Information »
**********
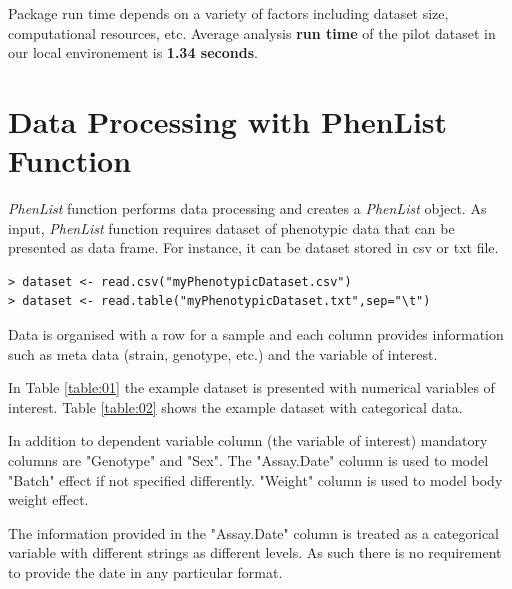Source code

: \documentclass[12pt,a4paper]{article}
\begin{document}
Package run time depends on a variety of factors including dataset size, computational resources, etc. Average analysis \textbf{run time} of the pilot dataset in our local environement is \textbf{1.34 seconds}. 


\section{Data Processing with PhenList Function}
\textit{PhenList} function performs data processing and creates a \textit{PhenList} object. 
As input, \textit{PhenList} function requires dataset of phenotypic data that can be presented as data frame. For instance, it can be dataset stored in csv or txt file. 


\begingroup
    \fontsize{8pt}{12pt}\selectfont
\begin{verbatim}
> dataset <- read.csv("myPhenotypicDataset.csv")
> dataset <- read.table("myPhenotypicDataset.txt",sep="\t")
\end{verbatim}
\endgroup
Data is organised with a row for a sample and each column provides information such as meta data (strain, genotype, etc.) and the variable of interest.

In Table \ref{table:01} the example dataset is presented with numerical variables of interest. Table \ref{table:02} shows the example dataset with categorical data. 

In addition to dependent variable column (the variable of interest) mandatory columns are "Genotype" and "Sex". The "Assay.Date" column is used to model "Batch" effect if not specified differently. "Weight" column is used to model body weight effect.

The information provided in the "Assay.Date" column is treated as a categorical variable with different strings as different levels.  As such there is no requirement to provide the date in any particular format.
\end{document}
**********
Problem statement »
Leave the pictures out and output the rest of the listing exactly.

Response area »
Source code

: \documentclass[12pt,a4paper]{article}
\begin{document}
Package run time depends on a variety of factors including dataset size, computational resources, etc. Average analysis \textbf{run time} of the pilot dataset in our local environement is \textbf{1.34 seconds}. 


\section{Data Processing with PhenList Function}
\textit{PhenList} function performs data processing and creates a \textit{PhenList} object. 
As input, \textit{PhenList} function requires dataset of phenotypic data that can be presented as data frame. For instance, it can be dataset stored in csv or txt file. 


\begingroup
    \fontsize{8pt}{12pt}\selectfont
\begin{verbatim}
> dataset <- read.csv("myPhenotypicDataset.csv")
> dataset <- read.table("myPhenotypicDataset.txt",sep="\t")
\end{verbatim}
\endgroup
Data is organised with a row for a sample and each column provides information such as meta data (strain, genotype, etc.) and the variable of interest.

In Table \ref{table:01} the example dataset is presented with numerical variables of interest. Table \ref{table:02} shows the example dataset with categorical data. 

In addition to dependent variable column (the variable of interest) mandatory columns are "Genotype" and "Sex". The "Assay.Date" column is used to model "Batch" effect if not specified differently. "Weight" column is used to model body weight effect.

The information provided in the "Assay.Date" column is treated as a categorical variable with different strings as different levels.  As such there is no requirement to provide the date in any particular format.
\end{document}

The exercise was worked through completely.